While I might have softened my position somewhat on dumping caramel on food, I still stand by my insistence this gooey substance have all three syllables pronounced properly. All together now — CARE-a-mel!!
So, what over-done flavours would you like to see banned from the grocery store shelves? Alternatively, English Lit majors may choose to argue the finer points of culinary mispronunciations.
Photos © sara.atkins. Published under a Creative Commons License.





{ 6 comments… read them below or add one }
I love caramel so it can stay. As long as it is true caramel that is. I’m sick to death of fake flavours – especially butterscotch!
Gosh, I didn’t realize it had been THAT long ago!
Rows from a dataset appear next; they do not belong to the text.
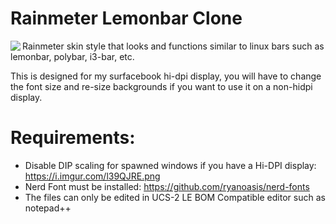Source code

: # Rainmeter Lemonbar Clone

<img align="left" src="https://raw.githubusercontent.com/math0ne/windows-rainmeter-lemonbar-clone/master/shot.png">


Rainmeter skin style that looks and functions similar to linux bars such as lemonbar, polybar, i3-bar, etc.

This is designed for my surfacebook hi-dpi display, you will have to change the font size and re-size backgrounds if you want to use it on a non-hidpi display.

# Requirements:
* Disable DIP scaling for spawned windows if you have a Hi-DPI display: https://i.imgur.com/l39QJRE.png
* Nerd Font must be installed: https://github.com/ryanoasis/nerd-fonts
* The files can only be edited in UCS-2 LE BOM Compatible editor such as notepad++
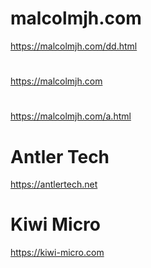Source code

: # malcolmjh.com
https://malcolmjh.com/dd.html
#
https://malcolmjh.com
#
https://malcolmjh.com/a.html
# Antler Tech
https://antlertech.net
# Kiwi Micro
https://kiwi-micro.com
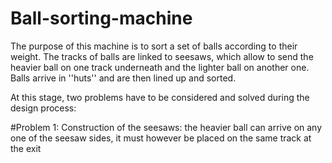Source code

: # Ball-sorting-machine


The purpose of this machine is to sort a set of balls according to their weight. The tracks of balls are linked to seesaws, which allow to send the heavier ball on one track underneath and the lighter ball on another one. Balls arrive in ''huts'' and are then lined up and sorted.

At this stage, two problems have to be considered and solved during the design process: 

#Problem 1: Construction of the seesaws: the heavier ball  can arrive on any one of the seesaw sides, it must however be placed on the same track at the exit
See what an impression you make when you rant a bit?Happily, we’ve heard no reports of anyone deepfrying caramel. Yet.
Flavours that need banning? Artificial vanilla from all kinds of things. I love vanilla but I don’t need it in my cereal, my tea, my cats’ food (that latter is hopefully an exaggeration.) There’s still too much mint flavoured everything around for my liking. (And I love mint, too).Fake maple because maple is awesome and fake is not.
Nothing else springs to mind immediately because I avoid flavoured coffee, those artificial ‘creamers’ used in said coffee, and anything else that has additives. I suspect green tea and chai-flavoured tea will be the next over-used flavoids (which is my personal neologism for flavours that are void of any real flavouring, merely chemicals).
I love caramel, but could do without cherry and strawberry flavors. While I love fresh strawberries and cherries, artificially flavored cherries and strawberries are just gross to me.
I’m with Cheri. Fake fruit flavors are icky.
Now, one flavor I had hopes for in a recent recipe was pomegranate molasses. Sadly, the tart fruity flavor didn’t carry through as I’d hoped.
It wasn’t very long ago that everything seemed to have chipotle in it. Chipotle this, chipotle that. I even learned how to pronounce the word properly, and it wasn’t easy.
Don’t think I ever saw chiptole caramels, but I wouldn’t be shocked if it were out there somewhere.
Dana, fake flavours should be banned!!
Jodi, yes, it’s been THAT long. And they do deep fry caramel, if you count the innards of a deep-fried Mars bar. Ick. I actually like a hint of vanilla in my cereal, but not my tea. And fake maple? It’s a hanging offense.
Cheri, artificial fruit flavours are the worst with fake banana winning (or losing) hands down.
Roxanne, pomegranate molasses sounds promising. Too bad it was a disappointment.
Cheryl, the chipotle craze hit here, too. Andrew mispronounces it on purpose just to bug me. I love chipotle in chili and stew (okay, and brownies) but it’s worked its way into salad dressings and corn chips. Make it stop!!